The current narrative is: sure, but you have to manage those machines! Cloud is so much simpler! You save on human costs! However, this isn’t true. Anyone thinking running large services like HEY or Basecamp in cloud is “simple” obviously has never tried it themselves. Some things are simpler, others more complex, but overall, I haven’t heard of organizations at our scale significantly reducing operations teams by moving to cloud.
But this is indeed a brilliant marketing trick. Selling with analogies like “you wouldn’t develop your own power plant, right?” or “is infrastructure service really your core competency?” then layering on gloss, cloud’s glow is so dazzling that only ignorant Luddites (strongly resisting technological innovation) would operate their own servers in its shadow.
Meanwhile, Amazon makes huge profits renting servers. Despite massive investments in future capacity and new services, AWS profit margins can reach 30% ($62.2 billion revenue, $18.5 billion profit). This margin will certainly soar further as the company states “plans to extend server lifespan from four to five years and network equipment lifespan from five to six years.”

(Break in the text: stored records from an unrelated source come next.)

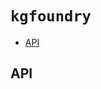 # `kgfoundry`

<!-- START doctoc generated TOC please keep comment here to allow auto update -->
<!-- DON'T EDIT THIS SECTION, INSTEAD RE-RUN doctoc TO UPDATE -->

- [API](#api)

<!-- END doctoc generated TOC please keep comment here to allow auto update -->

## API
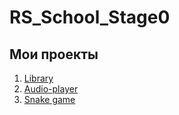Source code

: # RS_School_Stage0
## Мои проекты
1. [Library](https://golosova76.github.io/RS_School_Stage0/library/)
2. [Audio-player](https://golosova76.github.io/RS_School_Stage0/audio-player/)
3. [Snake game](https://golosova76.github.io/RS_School_Stage0/random-game/)
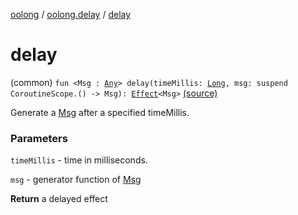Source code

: [oolong](../index.md) / [oolong.delay](index.md) / [delay](./delay.md)

# delay

(common) `fun <Msg : `[`Any`](https://kotlinlang.org/api/latest/jvm/stdlib/kotlin/-any/index.html)`> delay(timeMillis: `[`Long`](https://kotlinlang.org/api/latest/jvm/stdlib/kotlin/-long/index.html)`, msg: suspend CoroutineScope.() -> Msg): `[`Effect`](../oolong/-effect.md)`<Msg>` [(source)](https://github.com/oolong-kt/oolong/tree/main/oolong/src/commonMain/kotlin/oolong/delay/util.kt#L16)

Generate a [Msg](delay.md#Msg) after a specified timeMillis.

### Parameters

`timeMillis` - time in milliseconds.

`msg` - generator function of [Msg](delay.md#Msg)

**Return**
a delayed effect


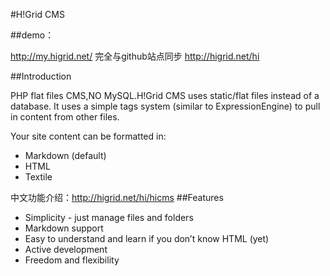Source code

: #H!Grid CMS 

##demo：

<http://my.higrid.net/>  完全与github站点同步
http://higrid.net/hi


##Introduction

PHP flat files CMS,NO MySQL.H!Grid CMS uses static/flat files instead of a database. It uses a simple tags system (similar to ExpressionEngine) to pull in content from other files.

Your site content can be formatted in:

- Markdown (default)
- HTML 
- Textile 

中文功能介绍：<http://higrid.net/hi/hicms>
##Features

- Simplicity - just manage files and folders
- Markdown support
- Easy to understand and learn if you don’t know HTML (yet)
- Active development
- Freedom and flexibility

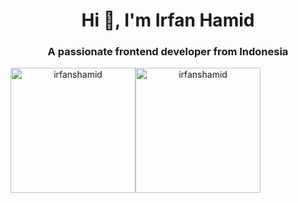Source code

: <h1 align="center">Hi 👋, I'm Irfan Hamid</h1>
<h3 align="center">A passionate frontend developer from Indonesia</h3>

<p align="center" style="display:flex">
  <img height="200" align="center" src="https://github-readme-stats.vercel.app/api/top-langs?username=irfanshamid&show_icons=true&locale=en&layout=compact" alt="irfanshamid" />
<!--   <img height="200" align="center" src="https://github-readme-stats.vercel.app/api?username=irfanshamid&show_icons=true&locale=en" alt="irfanshamid" /> -->
  <img height="200" align="center" src="https://github-readme-streak-stats.herokuapp.com/?user=irfanshamid&" alt="irfanshamid" />
</p>

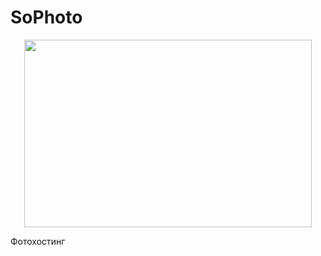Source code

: # SoPhoto
<p align="center">
  <img width="460" height="300" src="http://www.fillmurray.com/460/300">
</p>
Фотохостинг
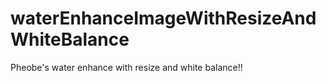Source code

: # waterEnhanceImageWithResizeAndWhiteBalance
Pheobe's water enhance with resize and white balance!!


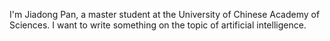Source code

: I'm Jiadong Pan, a master student at the University of Chinese Academy of Sciences. I want to write something on the topic of artificial intelligence.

Great! Renting computers from others is certainly expensive. But it’s never presented this way — cloud is described as on-demand computing, sounding cutting-edge and cool, definitely not like mundane “computer rental,” though that’s basically what it is.
But this isn’t just about cost — it’s about what kind of internet we want to operate in the future. This decentralized world wonder now mainly runs on computers owned by a few large companies, which makes me very sad. If one of AWS’s main regions fails, seemingly half the internet goes down with it. This wasn’t DARPA’s design intent!
Therefore, I think we at 37signals have a responsibility to swim against the current. Our business model is very suitable for owning our own hardware and depreciating over years. Growth trajectories are mostly predictable. We have professional talent who can completely use their abilities to maintain our own machines rather than machines belonging to Amazon or Google. And I think many other companies are in similar situations as us.
But before we bravely set sail back to low-cost and decentralized shores, we need to steer away from cloud service marketing nonsense — like operating your own power plant bullshit.
Until recently, tools needed for people to build their own servers have made tremendous progress. Most tools that made cloud possible can also be used on your own servers. Don’t believe entrenched cloud vested interests’ ghost stories — self-built operations are too complex. The predecessors who started with one dog and built the entire internet from scratch had it much harder than now.
It’s time to clear the clouds and let the internet shine on earth again.